Corporeidad, Cuerpo y Gracia: El Espíritu Encarnado en la Vida Concreta

Capítulo 2 de la Serie «Almacuerpo»

En este segundo capítulo sobre corporeidad, cuerpo y gracia, abordamos una consecuencia existencial del cuerpo respecto al espíritu. A diferencia de los espíritus puros como los ángeles, que no están localizados en un lugar ni en un momento histórico y no envejecen, nosotros, los seres humanos, somos espíritus encarnados. Nuestro cuerpo nos sitúa en un lugar y un momento específicos de la historia.

Este cuerpo, con el que nacemos, nos localiza en un mundo, en una familia concreta, en un país, en una ciudad, con un nivel de vida, talentos, salud y un entorno social que no hemos elegido. Estas circunstancias conforman el marco en el que nuestra existencia espiritual se despliega. La vida, en este sentido, es un don, un regalo encarnado en condiciones concretas que debemos aceptar para alcanzar su plenitud.

La aceptación de estas condiciones previas, de lo que nos ha sido dado sin nuestra intervención, es esencial para nuestra realización espiritual. Aunque a menudo nos vemos tentados a soñar con una vida diferente, con otras circunstancias o talentos, debemos purificar estos deseos y agradecer a Dios por el regalo de la vida tal como es.

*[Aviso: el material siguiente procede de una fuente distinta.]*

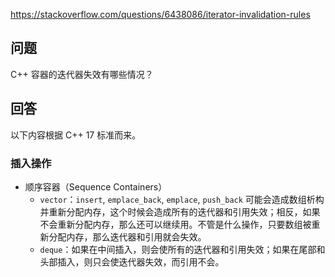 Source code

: <https://stackoverflow.com/questions/6438086/iterator-invalidation-rules>

## 问题

C++ 容器的迭代器失效有哪些情况？

## 回答

以下内容根据 C++ 17 标准而来。

### 插入操作

- 顺序容器（Sequence Containers）
  - `vector`：`insert`, `emplace_back`, `emplace`, `push_back` 可能会造成数组析构并重新分配内存，这个时候会造成所有的迭代器和引用失效；相反，如果不会重新分配内存，那么还可以继续用。不管是什么操作，只要数组被重新分配内存，那么迭代器和引用就会失效。
  - `deque`：如果在中间插入，则会使所有的迭代器和引用失效；如果在尾部和头部插入，则只会使迭代器失效，而引用不会。
  
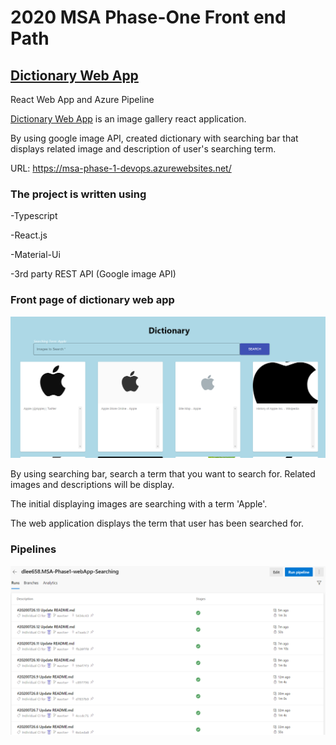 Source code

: # 2020 MSA Phase-One Front end Path

## [Dictionary Web App](https://msa-phase-1-devops.azurewebsites.net/)

React Web App and Azure Pipeline

[Dictionary Web App](https://msa-phase-1-devops.azurewebsites.net/) is an image gallery react application.

By using google image API, created dictionary with searching bar that displays related image and description of user's searching term.

URL: https://msa-phase-1-devops.azurewebsites.net/


### The project is written using 

  -Typescript 
  
  -React.js 
  
  -Material-Ui 
  
  -3rd party REST API (Google image API) 
  
  
  ### Front page of dictionary web app
  ![webpage](./images/webpage.png)
  
By using searching bar, search a term that you want to search for. Related images and descriptions will be display. 

The initial displaying images are searching with a term 'Apple'.  

The web application displays the term that user has been searched for.


### Pipelines
![pipelines](./images/pipelines.png)
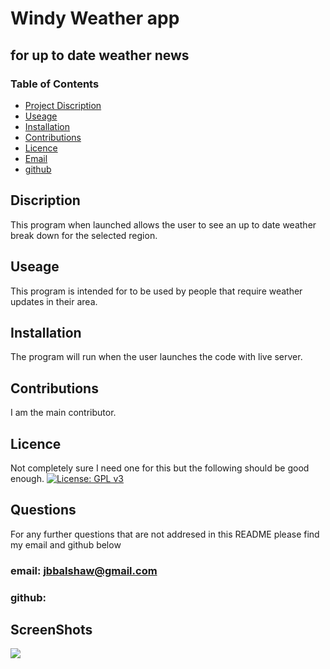 # Windy Weather app 
## for up to date weather news
### Table of Contents
- [Project Discription](#Discription)
- [Useage](#Useage)
- [Installation](#Installation)
- [Contributions](#Constributions)
- [Licence](#Licence)
- [Email](#Questions)
- [github](#Questions)

## Discription
This program when launched allows the user to see an up to date weather break down for the selected region.

## Useage 
This program is intended for to be used by people that require weather updates in their area.

## Installation
The program will run when the user launches the code with live server.

## Contributions 
I am the main contributor.

## Licence 
Not completely sure I need one for this but the following should be good enough.
[![License: GPL v3](https://img.shields.io/badge/License-GPLv3-blue.svg)](https://www.gnu.org/licenses/gpl-3.0)

## Questions 
For any further questions that are not addresed in  this README please find my email and github below

### email: jbbalshaw@gmail.com
### github: 

## ScreenShots
![](./Windy%20Weather%20App/assets/Screenshot.jpg)
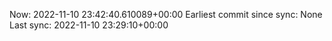 Now: 2022-11-10 23:42:40.610089+00:00 Earliest commit since sync: None Last sync: 2022-11-10 23:29:10+00:00
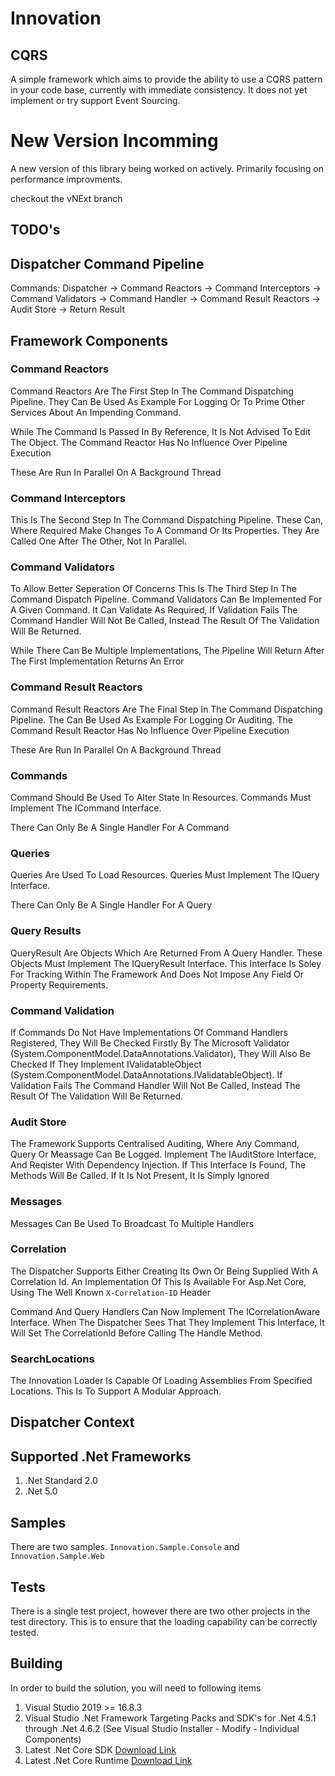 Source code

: # Innovation

## CQRS

A simple framework which aims to provide the ability to use a CQRS pattern in your code base,
currently with immediate consistency. It does not yet implement or try support Event Sourcing.

# New Version Incomming

A new version of this library being worked on actively.
Primarily focusing on performance improvments.

checkout the vNExt branch

## TODO's


## Dispatcher Command Pipeline

Commands: Dispatcher -> Command Reactors -> Command Interceptors -> Command Validators -> Command Handler -> Command Result Reactors -> Audit Store -> Return Result

## Framework Components

### Command Reactors

Command Reactors Are The First Step In The Command Dispatching Pipeline.
They Can Be Used As Example For Logging Or To Prime Other Services About An Impending Command.

While The Command Is Passed In By Reference, It Is Not Advised To Edit The Object.
The Command Reactor Has No Influence Over Pipeline Execution

These Are Run In Parallel On A Background Thread

### Command Interceptors

This Is The Second Step In The Command Dispatching Pipeline.
These Can, Where Required Make Changes To A Command Or Its Properties. They Are Called One After The Other,
Not In Parallel.

### Command Validators

To Allow Better Seperation Of Concerns This Is The Third Step In The Command Dispatch Pipeline. 
Command Validators Can Be Implemented For A Given Command. It Can Validate As Required, If Validation Fails The Command Handler
Will Not Be Called, Instead The Result Of The Validation Will Be Returned.

While There Can Be Multiple Implementations, The Pipeline Will Return After The First Implementation Returns An Error

### Command Result Reactors

Command Result Reactors Are The Final Step In The Command Dispatching Pipeline.
The Can Be Used As Example For Logging Or Auditing. The Command Result Reactor Has No Influence Over Pipeline Execution

These Are Run In Parallel On A Background Thread

### Commands

Command Should Be Used To Alter State In Resources.
Commands Must Implement The ICommand Interface.

There Can Only Be A Single Handler For A Command

### Queries

Queries Are Used To Load Resources.
Queries Must Implement The IQuery Interface.

There Can Only Be A Single Handler For A Query

### Query Results

QueryResult Are Objects Which Are Returned From A Query Handler.
These Objects Must Implement The IQueryResult Interface.
This Interface Is Soley For Tracking Within The Framework And Does Not Impose Any
Field Or Property Requirements.

### Command Validation

If Commands Do Not Have Implementations Of Command Handlers Registered, They Will Be Checked
Firstly By The Microsoft Validator (System.ComponentModel.DataAnnotations.Validator), They Will 
Also Be Checked If They Implement IValidatableObject (System.ComponentModel.DataAnnotations.IValidatableObject).
If Validation Fails The Command Handler Will Not Be Called, Instead The Result Of The Validation Will Be Returned.

### Audit Store

The Framework Supports Centralised Auditing, Where Any Command, Query Or Meassage Can Be Logged.
Implement The IAuditStore Interface, And Reqister With Dependency Injection. If This Interface Is Found,
The Methods Will Be Called. If It Is Not Present, It Is Simply Ignored

### Messages

Messages Can Be Used To Broadcast To Multiple Handlers

### Correlation

The Dispatcher Supports Either Creating Its Own Or Being Supplied With A Correlation Id.
An Implementation Of This Is Available For Asp.Net Core, Using The Well Known `X-Correlation-ID` Header

Command And Query Handlers Can Now Implement The ICorrelationAware Interface.
When The Dispatcher Sees That They Implement This Interface, It Will Set The CorrelationId Before Calling The Handle Method.

### SearchLocations

The Innovation Loader Is Capable Of Loading Assemblies From Specified Locations.
This Is To Support A Modular Approach.

## Dispatcher Context



## Supported .Net Frameworks

1. .Net Standard 2.0
2. .Net 5.0

## Samples

There are two samples. `Innovation.Sample.Console` and `Innovation.Sample.Web`

## Tests

There is a single test project, however there are two other projects in the test directory.
This is to ensure that the loading capability can be correctly tested.

## Building

In order to build the solution, you will need to following items

1. Visual Studio 2019 >= 16.8.3
2. Visual Studio .Net Framework Targeting Packs and SDK's for .Net 4.5.1 through .Net 4.6.2 (See Visual Studio Installer - Modify - Individual Components)
3. Latest .Net Core SDK [Download Link](https://dotnet.microsoft.com/download/dotnet/thank-you/sdk-5.0.101-windows-x64-installer)
4. Latest .Net Core Runtime [Download Link](https://dotnet.microsoft.com/download/dotnet/current/runtime)


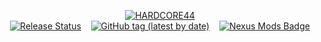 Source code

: 
<p align="center">
  <a href="https://www.nexusmods.com/cyberpunk2077/mods/4325"><img alt="HARDCORE44" src="https://i.imgur.com/ncJndzf.png"></a><br />
  <a href="https://github.com/radj307/actions/workflows/Generate-Release.yml"><img alt="Release Status" src="https://img.shields.io/github/workflow/status/radj307/HARDCORE44/Generate-Release?label=Release%20Generator&logo=github&style=flat-square"></a>&nbsp;&nbsp;&nbsp;&nbsp;<a href="https://github.com/radj307/HARDCORE44/releases"><img alt="GitHub tag (latest by date)" src="https://img.shields.io/github/v/tag/radj307/HARDCORE44?label=Latest%20Version&logo=github&style=flat-square"></a>&nbsp;&nbsp;&nbsp;&nbsp;<a href="https://www.nexusmods.com/cyberpunk2077/mods/4325"><img alt="Nexus Mods Badge" src="https://img.shields.io/endpoint?url=https%3A%2F%2Fgist.githubusercontent.com%2Fradj307%2Fe9a80731ee236cc67fb00b698e75201e%2Fraw%2F5230074dfb1a60fba917a1232f9382fa5cfec5db%2Fendpoint.json&style=flat-square"></a>
</p>
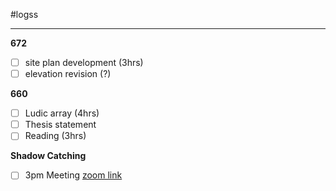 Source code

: #logss

---

**672**
- [ ] site plan development (3hrs)
- [ ] elevation revision (?)

**660**
- [ ] Ludic array (4hrs)
- [ ] Thesis statement
- [ ] Reading (3hrs)

**Shadow Catching**
- [ ] 3pm Meeting [zoom link](https://umich.zoom.us/j/8165443986)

La vida no es una abstracción; es concreta, irrepetible y está encarnada en una historia personal que nos marca. Desde que nacemos, comenzamos a movernos en el tiempo, y cada uno de nosotros tiene su historia única, con sus momentos difíciles y sus alegrías. Esta historia, con sus heridas y experiencias, debe ser aceptada y puesta en manos de Dios para encontrar paz.

Aceptar las circunstancias de nuestra vida no siempre es fácil, especialmente cuando enfrentamos personas o situaciones negativas que han dejado cicatrices. Sin embargo, debemos hacer las paces con nuestro pasado y con las condiciones previas de nuestra existencia para vivir plenamente y en paz.

Jesús mismo experimentó la incredulidad de aquellos que lo conocían desde niño cuando comenzó su ministerio público. Esta incredulidad refleja un fenómeno común: la dificultad de aceptar lo extraordinario en lo ordinario, de reconocer las manifestaciones de Dios en las circunstancias concretas de nuestra vida.


Hoy, muchos creen en un Dios etéreo, pero no en un Dios encarnado, y son más los que se consideran buenos cristianos sin participar activamente en los sacramentos. Esta desconexión con la realidad encarnada de la fe es un reto espiritual que debemos superar.

La vida, con todas sus imperfecciones y retos, es el lugar donde Dios se manifiesta. Como decía San José María Escrivá, debemos evitar caer en la «mística ojalatera» de desear lo que no tenemos y, en cambio, aceptar sobriamente la realidad material e inmediata en la que Dios nos ha puesto. Somos espíritus encarnados, y es en nuestras circunstancias concretas donde debemos buscar y reconocer las propuestas de Dios para nuestra santificación.

Este capítulo nos recuerda que el cuerpo nos sitúa, nos encarna, y nos llama a reconocer y aceptar nuestra vida tal como es, para encontrar en ella el camino hacia la santidad.